**Brief:** Working from the line that contains "<h3>CompTIA: </h3>" down to the last line below, repeat each line exactly.

(Exercise inputs)

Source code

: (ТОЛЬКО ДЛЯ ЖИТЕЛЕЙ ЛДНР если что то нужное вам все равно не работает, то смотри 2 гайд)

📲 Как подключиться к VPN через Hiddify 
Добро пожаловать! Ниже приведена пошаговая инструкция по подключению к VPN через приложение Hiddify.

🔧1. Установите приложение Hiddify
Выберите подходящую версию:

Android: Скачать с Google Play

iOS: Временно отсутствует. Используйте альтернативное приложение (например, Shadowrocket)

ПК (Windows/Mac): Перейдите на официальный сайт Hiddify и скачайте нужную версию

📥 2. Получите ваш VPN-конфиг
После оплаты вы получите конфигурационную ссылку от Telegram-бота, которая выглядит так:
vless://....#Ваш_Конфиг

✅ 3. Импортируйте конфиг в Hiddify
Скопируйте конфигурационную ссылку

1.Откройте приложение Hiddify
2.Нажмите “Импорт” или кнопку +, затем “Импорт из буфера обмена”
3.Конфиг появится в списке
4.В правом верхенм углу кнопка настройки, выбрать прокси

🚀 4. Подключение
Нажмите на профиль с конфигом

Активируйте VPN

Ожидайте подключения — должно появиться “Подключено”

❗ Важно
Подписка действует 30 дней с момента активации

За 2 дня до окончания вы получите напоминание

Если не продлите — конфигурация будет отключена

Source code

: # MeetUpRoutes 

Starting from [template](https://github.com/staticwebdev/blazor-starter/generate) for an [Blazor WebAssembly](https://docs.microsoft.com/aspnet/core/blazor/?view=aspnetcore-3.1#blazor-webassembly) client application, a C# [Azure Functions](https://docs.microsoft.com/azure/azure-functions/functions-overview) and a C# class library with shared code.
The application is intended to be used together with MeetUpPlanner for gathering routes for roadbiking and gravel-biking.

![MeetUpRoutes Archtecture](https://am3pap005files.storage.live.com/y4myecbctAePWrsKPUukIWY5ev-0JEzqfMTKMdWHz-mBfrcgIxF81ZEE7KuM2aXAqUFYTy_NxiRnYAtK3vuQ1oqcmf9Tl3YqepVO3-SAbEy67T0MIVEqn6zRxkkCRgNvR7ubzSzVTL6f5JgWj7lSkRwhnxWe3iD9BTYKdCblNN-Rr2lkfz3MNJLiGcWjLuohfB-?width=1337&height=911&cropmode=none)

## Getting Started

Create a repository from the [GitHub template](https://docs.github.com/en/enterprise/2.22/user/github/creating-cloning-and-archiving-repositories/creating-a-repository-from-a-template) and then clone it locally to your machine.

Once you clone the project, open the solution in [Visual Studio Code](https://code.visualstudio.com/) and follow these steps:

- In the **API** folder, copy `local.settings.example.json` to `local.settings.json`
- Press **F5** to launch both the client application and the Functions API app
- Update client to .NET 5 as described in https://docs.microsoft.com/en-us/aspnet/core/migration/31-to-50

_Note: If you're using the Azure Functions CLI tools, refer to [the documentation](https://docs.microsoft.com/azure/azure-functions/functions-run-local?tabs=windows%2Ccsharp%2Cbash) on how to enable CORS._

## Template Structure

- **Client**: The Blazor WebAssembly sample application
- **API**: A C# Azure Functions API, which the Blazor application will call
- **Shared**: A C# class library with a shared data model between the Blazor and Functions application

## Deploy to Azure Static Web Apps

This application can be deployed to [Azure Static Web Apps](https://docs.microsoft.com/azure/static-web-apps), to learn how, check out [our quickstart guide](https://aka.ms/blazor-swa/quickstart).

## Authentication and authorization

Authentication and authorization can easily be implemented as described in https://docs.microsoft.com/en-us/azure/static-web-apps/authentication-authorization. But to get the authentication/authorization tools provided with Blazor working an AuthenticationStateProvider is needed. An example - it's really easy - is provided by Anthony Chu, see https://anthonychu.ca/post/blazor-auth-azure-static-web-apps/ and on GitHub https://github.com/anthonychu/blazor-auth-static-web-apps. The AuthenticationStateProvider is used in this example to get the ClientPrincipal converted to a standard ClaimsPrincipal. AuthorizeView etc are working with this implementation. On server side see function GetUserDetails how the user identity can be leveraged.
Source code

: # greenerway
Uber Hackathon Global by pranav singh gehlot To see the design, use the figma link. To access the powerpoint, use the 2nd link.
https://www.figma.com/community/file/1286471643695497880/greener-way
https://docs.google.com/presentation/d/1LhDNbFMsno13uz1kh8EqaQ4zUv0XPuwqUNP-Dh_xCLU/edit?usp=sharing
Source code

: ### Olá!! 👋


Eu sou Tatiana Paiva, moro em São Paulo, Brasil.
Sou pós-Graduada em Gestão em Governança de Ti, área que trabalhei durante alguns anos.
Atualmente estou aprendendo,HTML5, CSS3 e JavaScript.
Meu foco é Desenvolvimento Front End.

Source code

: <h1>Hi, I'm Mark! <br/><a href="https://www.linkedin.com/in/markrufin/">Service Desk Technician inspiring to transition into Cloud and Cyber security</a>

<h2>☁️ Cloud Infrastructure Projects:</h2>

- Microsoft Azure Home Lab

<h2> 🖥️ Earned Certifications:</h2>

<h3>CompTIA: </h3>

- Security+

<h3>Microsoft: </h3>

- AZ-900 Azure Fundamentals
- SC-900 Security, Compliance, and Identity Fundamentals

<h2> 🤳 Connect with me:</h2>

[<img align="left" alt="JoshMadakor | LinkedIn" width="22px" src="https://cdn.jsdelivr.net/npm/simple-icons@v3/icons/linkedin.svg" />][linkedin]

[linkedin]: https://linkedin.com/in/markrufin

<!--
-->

(End Exercise inputs)

**Written response:**
<h3>CompTIA: </h3>

- Security+

<h3>Microsoft: </h3>

- AZ-900 Azure Fundamentals
- SC-900 Security, Compliance, and Identity Fundamentals

<h2> 🤳 Connect with me:</h2>

[<img align="left" alt="JoshMadakor | LinkedIn" width="22px" src="https://cdn.jsdelivr.net/npm/simple-icons@v3/icons/linkedin.svg" />][linkedin]

[linkedin]: https://linkedin.com/in/markrufin

<!--
-->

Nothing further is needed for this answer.